New Sutter Santa Rosa hospital clears hurdle
Published: Tuesday, August 3, 2010 at 3:00 a.m.
Last Modified: Tuesday, August 3, 2010 at 9:59 p.m.
The Sonoma County Board of Supervisors on Tuesday tentatively approved Sutter Health's proposed hospital north of Santa Rosa off Mark West Springs Road.
The 5-0 straw vote came after more than three hours of public testimony featuring dozens of sticker-clad supporters and sign-wielding opponents of the facility slated for 25 acres just north of the Wells Fargo Center.
The vote, which also certified the environmental impact report on the project, signaled that supervisors are likely to give Sutter a green light in an Aug. 17 hearing on its health care access agreement with the county and in a final wrap-up hearing on the project Aug. 24.
Supervisors said the decision, after years of study and several different proposals by Sutter, cleared an important hurdle in securing a new medical care facility for all county residents.
“The process is not perfect,” said Supervisor Shirlee Zane. “(But) I think we've arrived in a pretty good place.”
Sacramento-based Sutter Health took over the county's Community Hospital on Chanate Road in 1996 and has been pushing for a new facility for years to comply with state seismic safety standards.
The site near the Wells Fargo Center, which Sutter purchased from the Luther Burbank Foundation in 2006 for $10 million, was judged the best location for various reasons, Mike Cohill, vice president of Sutter Health, told the board Tuesday.
Unlike more than two dozen alternative locations in the Santa Rosa area, it was large enough, had good access from Highway 101, a clear flight path for helicopters and presented few immediate environmental problems.
The environmental impact report authors, who conducted in-depth examinations of four other sites, concluded the Mark West Road site would have equal if not better access for patients and employees than the Chanate campus, Cohill and county officials said.
“There was nothing rushed about the decision to locate the project here,” he said.
Opponents sought to persuade the board that site is too far from low-income and elderly populations and planned SMART rail service, and that it encroaches upon county-protected open space dividing Santa Rosa and Windsor.
“What you have here today is not the best possible solution,” said Scot Stegeman, a Sonoma County environmental consultant. “It is subpar.”
But supporters, including Sutter employees, local health clinic representatives and some community leaders, hailed the project as a forward-looking medical center that will be accessible to all.
“This project hits all the bases,” said Cynthia Murray, president of the North Bay Leadership Council.
Much of Tuesday's discussion and testimony on land use focused on transit and traffic issues. Upon final project approval, Sutter will be required to make more than $2 million in road improvements in the area and pay more than $300,000 in traffic impact fees, according to the county. Sutter Health will pay $1.3 million in traffic fees but eventually will be reimbursed $1 million.
Staff members revised their calculations Tuesday on the projected greenhouse gas emissions from the project. Using a different state standard, they project that if the hospital is eventually expanded by 27 beds it would produce 674 metric tons a year over the emissions limit, not 2,734 tons as earlier reported.
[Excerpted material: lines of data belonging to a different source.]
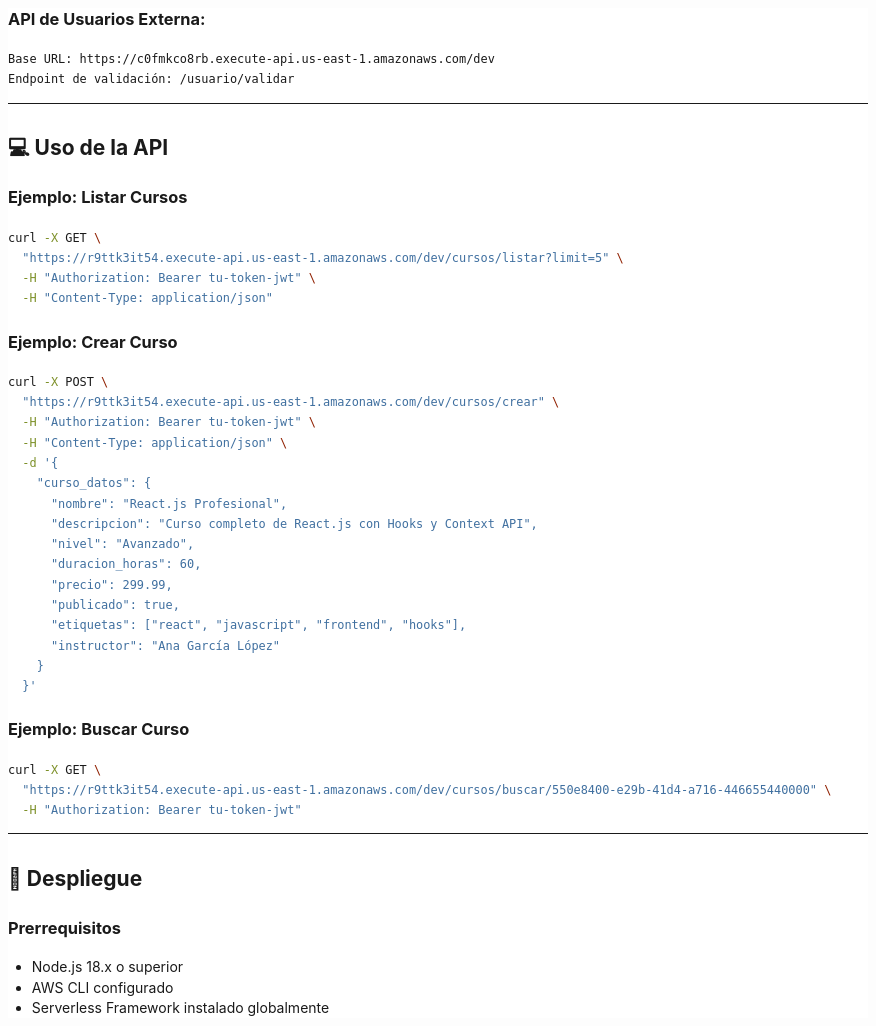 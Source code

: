 ### **API de Usuarios Externa:**
```
Base URL: https://c0fmkco8rb.execute-api.us-east-1.amazonaws.com/dev
Endpoint de validación: /usuario/validar
```

---

## 💻 Uso de la API

### **Ejemplo: Listar Cursos**
```bash
curl -X GET \
  "https://r9ttk3it54.execute-api.us-east-1.amazonaws.com/dev/cursos/listar?limit=5" \
  -H "Authorization: Bearer tu-token-jwt" \
  -H "Content-Type: application/json"
```

### **Ejemplo: Crear Curso**
```bash
curl -X POST \
  "https://r9ttk3it54.execute-api.us-east-1.amazonaws.com/dev/cursos/crear" \
  -H "Authorization: Bearer tu-token-jwt" \
  -H "Content-Type: application/json" \
  -d '{
    "curso_datos": {
      "nombre": "React.js Profesional",
      "descripcion": "Curso completo de React.js con Hooks y Context API",
      "nivel": "Avanzado",
      "duracion_horas": 60,
      "precio": 299.99,
      "publicado": true,
      "etiquetas": ["react", "javascript", "frontend", "hooks"],
      "instructor": "Ana García López"
    }
  }'
```

### **Ejemplo: Buscar Curso**
```bash
curl -X GET \
  "https://r9ttk3it54.execute-api.us-east-1.amazonaws.com/dev/cursos/buscar/550e8400-e29b-41d4-a716-446655440000" \
  -H "Authorization: Bearer tu-token-jwt"
```

---

## 🚀 Despliegue

### **Prerrequisitos**
- Node.js 18.x o superior
- AWS CLI configurado
- Serverless Framework instalado globalmente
Supervisors accepted a staff recommendation to either collect a $185,000 emissions mitigation fee from Sutter that would be put toward a public project such as bike path, or require an equivalent investment in renewable energy at the Sutter site.
Sutter also will be required to add two bus stops near the hospital entrance and coordinate with county and city officials on expanding bus service to the area, which critics say is lacking.
To ensure the sewage will not add to the volume of wastewater, Sutter will pay more than $600,000 for water-saving home retrofits, an offset equivalent to covering nearly 800 single-family houses.
Cohill, the Sutter official estimated the mitigation for the project alone amounted to $5.6 million. Combined with environmental studies and work on the health care access agreement, total costs in the approval process are $11.8 million, he said.
Supervisor Paul Kelley, who called the environmental impact report “sufficient and exhaustive,” said the investment showed Sutter's hospital would be a boon for the county.
“We have a company that is willing to expend that kind of effort and money,” he said. “I don't think we can discount that.”
Supervisor Efren Carrillo, meanwhile, took issue with advocates for the needy, who said Tuesday that the low-income and elderly would be better served by a hospital in their immediate vicinity.
“I just can't agree with that,” Carrillo said, noting that many low-income residents live in Roseland, an area he represents. “This is a county-wide hospital.
“Sutter has been a pretty good partner in trying to improve quality of life in this county,” he said. “They're making a very important capital investment at a time, frankly, when it is most needed.”